Monday, April 1, 2013

Who Can Wear Short Shorts?


This is a rambling story about the ill effects of an image obsessed culture and how it affects children. Maybe you can relate.

I like wearing short shorts. And my thighs touch. (Which I’ve kind of always assumed was the normal default body shape for everyone except starving African children, so I was really confused to hear that some men won’t date women whose thighs touch. Are these men gay? I wondered. Because I don’t think I’ve ever seen an attractive person whose don’t. But I digress)

I keenly remember my first instance of body shame happened in the sixth grade when we were first required to dress for gym class on uniform t-shirts and cotton shorts.. All the other 11-year-old girls had skinny, little chicken legs, but I had soft, fleshy thighs. I self-consciously lifted them from the ground when sitting cross-legged so that they wouldn’t flatten and spread so wide.And I'd look around at all the other girls with their skinny, little chicken legs and wonder why mine were so big. I was 11. And I felt bad about my body for looking different.

I wasn’t ever “overweight.” I took dance classes and played soccer and was fairly active for the bookworm that I was (and am). But I was never skinny like we all learned you have to be in order to be pretty. I was terrified to wear short shorts through most of middle and high school and bought matronly knee-length denim shorts instead.

One day I changed into shorter khaki shorts for marching band after school, because this is Texas and it was HOT. They were shorter than my fingertips, but not by much and not tight or showy. As I walked across campus, a couple of older boys called out something to the effect of, “You’re too fat to be dressed like such a hooker.” I tucked my chin down and kept walking.

I learned to be ashamed to show my thighs - in shorts or skirts or swimsuits - because I had more than bones and skin or because I dared to show my body, dared to fail to be properly decorative as defined by the media ideal.

My story isn’t special. It isn’t unique and that is not OK.

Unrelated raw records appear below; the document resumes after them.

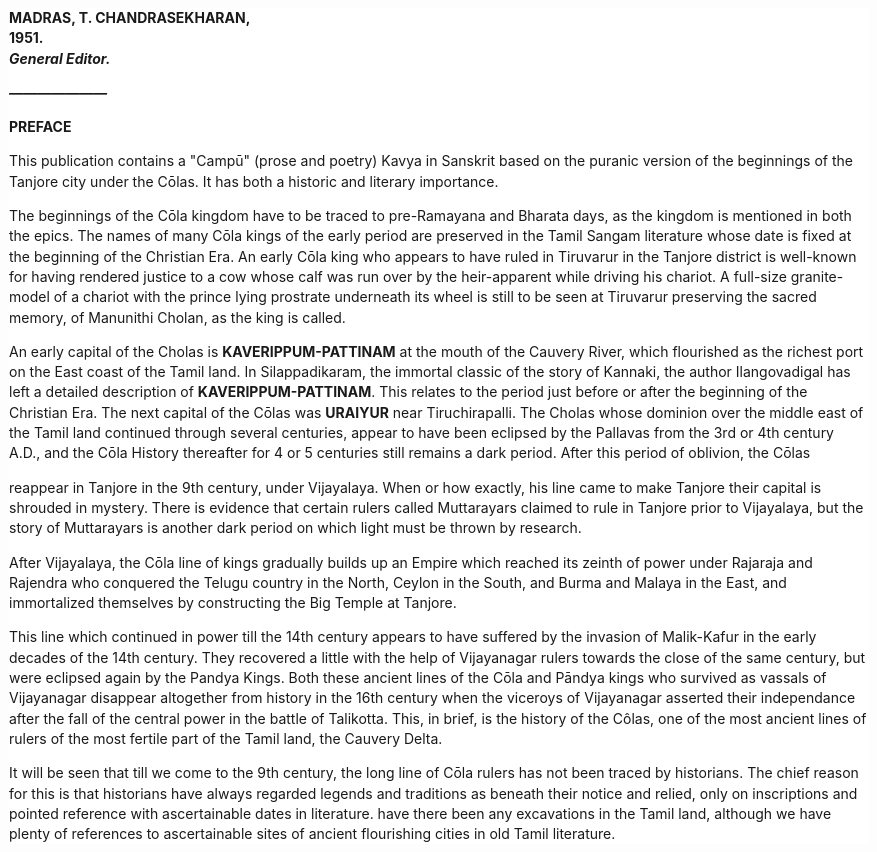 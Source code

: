 **MADRAS,                           T. CHANDRASEKHARAN,  
1951.                                 
  *General Editor.***

***———————***  




**PREFACE**

  This publication contains a "Campū" (prose and poetry) Kavya in Sanskrit based on the puranic version of the beginnings of the Tanjore city under the Cōlas. It has both a historic and literary importance.

   The beginnings of the Cōla kingdom have to be traced to pre-Ramayana and Bharata days, as the kingdom is mentioned in both the epics. The names of many Cōla kings of the early period are preserved in the Tamil Sangam literature whose date is fixed at the beginning of the Christian Era. An early Cōla king who appears to have ruled in Tiruvarur in the Tanjore district is well-known for having rendered justice to a cow whose calf was run over by the heir-apparent while driving his chariot. A full-size granite-model of a chariot with the prince lying prostrate underneath its wheel is still to be seen at Tiruvarur preserving the sacred memory, of Manunithi Cholan, as the king is called.

   An early capital of the Cholas is **KAVERIPPUM-PATTINAM** at the mouth of the Cauvery River, which flourished as the richest port on the East coast of the Tamil land. In Silappadikaram, the immortal classic of the story of Kannaki, the author Ilangovadigal has left a detailed description of **KAVERIPPUM-PATTINAM**. This relates to the period just before or after the beginning of the Christian Era. The next capital of the Cōlas was **URAIYUR** near Tiruchirapalli. The Cholas whose dominion over the middle east of the Tamil land continued through several centuries, appear to have been eclipsed by the Pallavas from the 3rd or 4th century A.D., and the Cōla History thereafter for 4 or 5 centuries still remains a dark period. After this period of oblivion, the Cōlas



reappear in Tanjore in the 9th century, under Vijayalaya. When or how exactly, his line came to make Tanjore their capital is shrouded in mystery. There is evidence that certain rulers called Muttarayars claimed to rule in Tanjore prior to Vijayalaya, but the story of Muttarayars is another dark period on which light must be thrown by research.

 After Vijayalaya, the Cōla line of kings gradually builds up an Empire which reached its zeinth of power under Rajaraja and Rajendra who conquered the Telugu country in the North, Ceylon in the South, and Burma and Malaya in the East, and immortalized themselves by constructing the Big Temple at Tanjore.

 This line which continued in power till the 14th century appears to have suffered by the invasion of Malik-Kafur in the early decades of the 14th century. They recovered a little with the help of Vijayanagar rulers towards the close of the same century, but were eclipsed again by the Pandya Kings. Both these ancient lines of the Cōla and Pāndya kings who survived as vassals of Vijayanagar disappear altogether from history in the 16th century when the viceroys of Vijayanagar asserted their independance after the fall of the central power in the battle of Talikotta. This, in brief, is the history of the Côlas, one of the most ancient lines of rulers of the most fertile part of the Tamil land, the Cauvery Delta.

   It will be seen that till we come to the 9th century, the long line of Cōla rulers has not been traced by historians. The chief reason for this is that historians have always regarded legends and traditions as beneath their notice and relied, only on inscriptions and pointed reference with ascertainable dates in literature. have there been any excavations in the Tamil land, although we have plenty of references to ascertainable sites of ancient flourishing cities in old Tamil literature.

  • 51% of 9 and 10 year-old girls feel better about themselves if they are on a diet.
  • 42% of 1st-3rd grade girls want to be thinner.
  • 46% of 9-11 year-olds are "sometimes" or "very often" on diets, and 82% of their families are "sometimes" or "very often" on diets.
  • 81% of 10 year olds are afraid of being fat. 51% of 9 and 10 year old girls feel better about themselves if they are on a diet.
  • Time Magazine reports that 80% of all children have been on a diet by the time that they have reached the fourth grade.

And it leads to this:
35% of “normal dieters” progress to pathological dieting. Of those, 20-25% progress to partial or full syndrome eating disorders.